**The task**
Look through the listing below for the line with "Note on Branches" and the line with "ramsey/composer-install from 1". Copy both, along with every line between them, exactly and with no pictures.

========

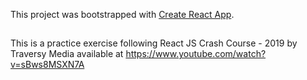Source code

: This project was bootstrapped with [Create React App](https://github.com/facebook/create-react-app).

## 
This is a practice exercise following React JS Crash Course - 2019 by Traversy Media available at https://www.youtube.com/watch?v=sBws8MSXN7A
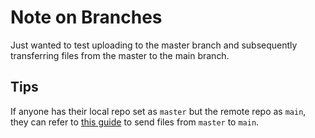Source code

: # Note on Branches

Just wanted to test uploading to the master branch and subsequently transferring files from the master to the main branch.

## Tips
If anyone has their local repo set as `master` but the remote repo as `main`, they can refer to [this guide](https://github.com/StevenMMortimer/master-to-main/blob/main/README.md) to send files from `master` to `main`.

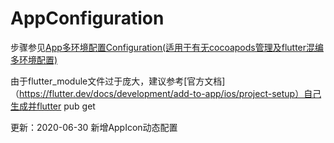 # AppConfiguration

步骤参见[App多环境配置Configuration(适用于有无cocoapods管理及flutter混编多环境配置)](https://www.jianshu.com/p/a578555cf339)

由于flutter_module文件过于庞大，建议参考[官方文档]（https://flutter.dev/docs/development/add-to-app/ios/project-setup）自己生成并flutter pub get

更新：2020-06-30 新增AppIcon动态配置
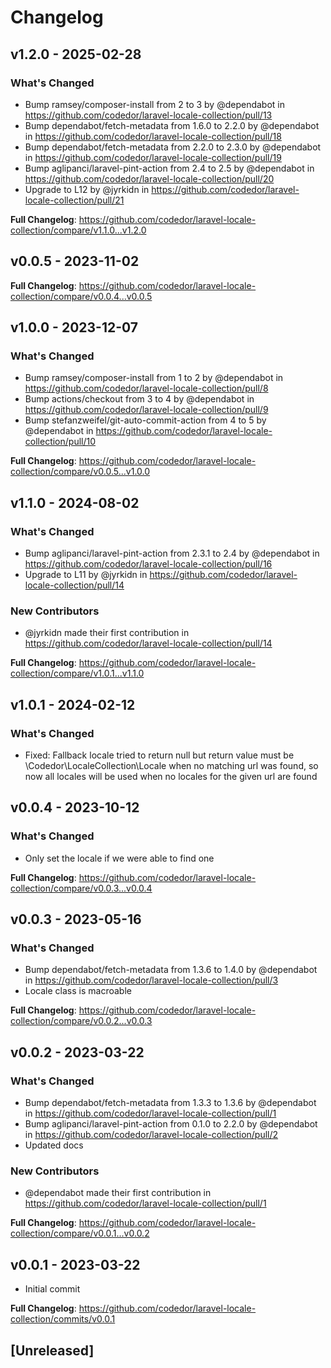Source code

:# Changelog

## v1.2.0 - 2025-02-28

### What's Changed

* Bump ramsey/composer-install from 2 to 3 by @dependabot in https://github.com/codedor/laravel-locale-collection/pull/13
* Bump dependabot/fetch-metadata from 1.6.0 to 2.2.0 by @dependabot in https://github.com/codedor/laravel-locale-collection/pull/18
* Bump dependabot/fetch-metadata from 2.2.0 to 2.3.0 by @dependabot in https://github.com/codedor/laravel-locale-collection/pull/19
* Bump aglipanci/laravel-pint-action from 2.4 to 2.5 by @dependabot in https://github.com/codedor/laravel-locale-collection/pull/20
* Upgrade to L12 by @jyrkidn in https://github.com/codedor/laravel-locale-collection/pull/21

**Full Changelog**: https://github.com/codedor/laravel-locale-collection/compare/v1.1.0...v1.2.0

## v0.0.5 - 2023-11-02

**Full Changelog**: https://github.com/codedor/laravel-locale-collection/compare/v0.0.4...v0.0.5

## v1.0.0 - 2023-12-07

### What's Changed

* Bump ramsey/composer-install from 1 to 2 by @dependabot in https://github.com/codedor/laravel-locale-collection/pull/8
* Bump actions/checkout from 3 to 4 by @dependabot in https://github.com/codedor/laravel-locale-collection/pull/9
* Bump stefanzweifel/git-auto-commit-action from 4 to 5 by @dependabot in https://github.com/codedor/laravel-locale-collection/pull/10

**Full Changelog**: https://github.com/codedor/laravel-locale-collection/compare/v0.0.5...v1.0.0

## v1.1.0 - 2024-08-02

### What's Changed

* Bump aglipanci/laravel-pint-action from 2.3.1 to 2.4 by @dependabot in https://github.com/codedor/laravel-locale-collection/pull/16
* Upgrade to L11 by @jyrkidn in https://github.com/codedor/laravel-locale-collection/pull/14

### New Contributors

* @jyrkidn made their first contribution in https://github.com/codedor/laravel-locale-collection/pull/14

**Full Changelog**: https://github.com/codedor/laravel-locale-collection/compare/v1.0.1...v1.1.0

## v1.0.1 - 2024-02-12

### What's Changed

- Fixed: Fallback locale tried to return null but return value must be \Codedor\LocaleCollection\Locale when no matching url was found, so now all locales will be used when no locales for the given url are found

## v0.0.4 - 2023-10-12

### What's Changed

- Only set the locale if we were able to find one

**Full Changelog**: https://github.com/codedor/laravel-locale-collection/compare/v0.0.3...v0.0.4

## v0.0.3 - 2023-05-16

### What's Changed

- Bump dependabot/fetch-metadata from 1.3.6 to 1.4.0 by @dependabot in https://github.com/codedor/laravel-locale-collection/pull/3
- Locale class is macroable

**Full Changelog**: https://github.com/codedor/laravel-locale-collection/compare/v0.0.2...v0.0.3

## v0.0.2 - 2023-03-22

### What's Changed

- Bump dependabot/fetch-metadata from 1.3.3 to 1.3.6 by @dependabot in https://github.com/codedor/laravel-locale-collection/pull/1
- Bump aglipanci/laravel-pint-action from 0.1.0 to 2.2.0 by @dependabot in https://github.com/codedor/laravel-locale-collection/pull/2
- Updated docs

### New Contributors

- @dependabot made their first contribution in https://github.com/codedor/laravel-locale-collection/pull/1

**Full Changelog**: https://github.com/codedor/laravel-locale-collection/compare/v0.0.1...v0.0.2

## v0.0.1 - 2023-03-22

- Initial commit

**Full Changelog**: https://github.com/codedor/laravel-locale-collection/commits/v0.0.1

## [Unreleased]
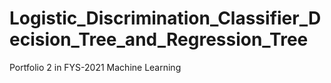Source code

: # Logistic_Discrimination_Classifier_Decision_Tree_and_Regression_Tree
Portfolio 2 in FYS-2021 Machine Learning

========

**Solution to the problem**
: # Note on Branches

Just wanted to test uploading to the master branch and subsequently transferring files from the master to the main branch.

## Tips
If anyone has their local repo set as `master` but the remote repo as `main`, they can refer to [this guide](https://github.com/StevenMMortimer/master-to-main/blob/main/README.md) to send files from `master` to `main`.

 # AppConfiguration

步骤参见[App多环境配置Configuration(适用于有无cocoapods管理及flutter混编多环境配置)](https://www.jianshu.com/p/a578555cf339)

由于flutter_module文件过于庞大，建议参考[官方文档]（https://flutter.dev/docs/development/add-to-app/ios/project-setup）自己生成并flutter pub get

更新：2020-06-30 新增AppIcon动态配置
Source code

:# Changelog

## v1.2.0 - 2025-02-28

### What's Changed

* Bump ramsey/composer-install from 2 to 3 by @dependabot in https://github.com/codedor/laravel-locale-collection/pull/13
* Bump dependabot/fetch-metadata from 1.6.0 to 2.2.0 by @dependabot in https://github.com/codedor/laravel-locale-collection/pull/18
* Bump dependabot/fetch-metadata from 2.2.0 to 2.3.0 by @dependabot in https://github.com/codedor/laravel-locale-collection/pull/19
* Bump aglipanci/laravel-pint-action from 2.4 to 2.5 by @dependabot in https://github.com/codedor/laravel-locale-collection/pull/20
* Upgrade to L12 by @jyrkidn in https://github.com/codedor/laravel-locale-collection/pull/21

**Full Changelog**: https://github.com/codedor/laravel-locale-collection/compare/v1.1.0...v1.2.0

## v0.0.5 - 2023-11-02

**Full Changelog**: https://github.com/codedor/laravel-locale-collection/compare/v0.0.4...v0.0.5

## v1.0.0 - 2023-12-07

### What's Changed

* Bump ramsey/composer-install from 1 to 2 by @dependabot in https://github.com/codedor/laravel-locale-collection/pull/8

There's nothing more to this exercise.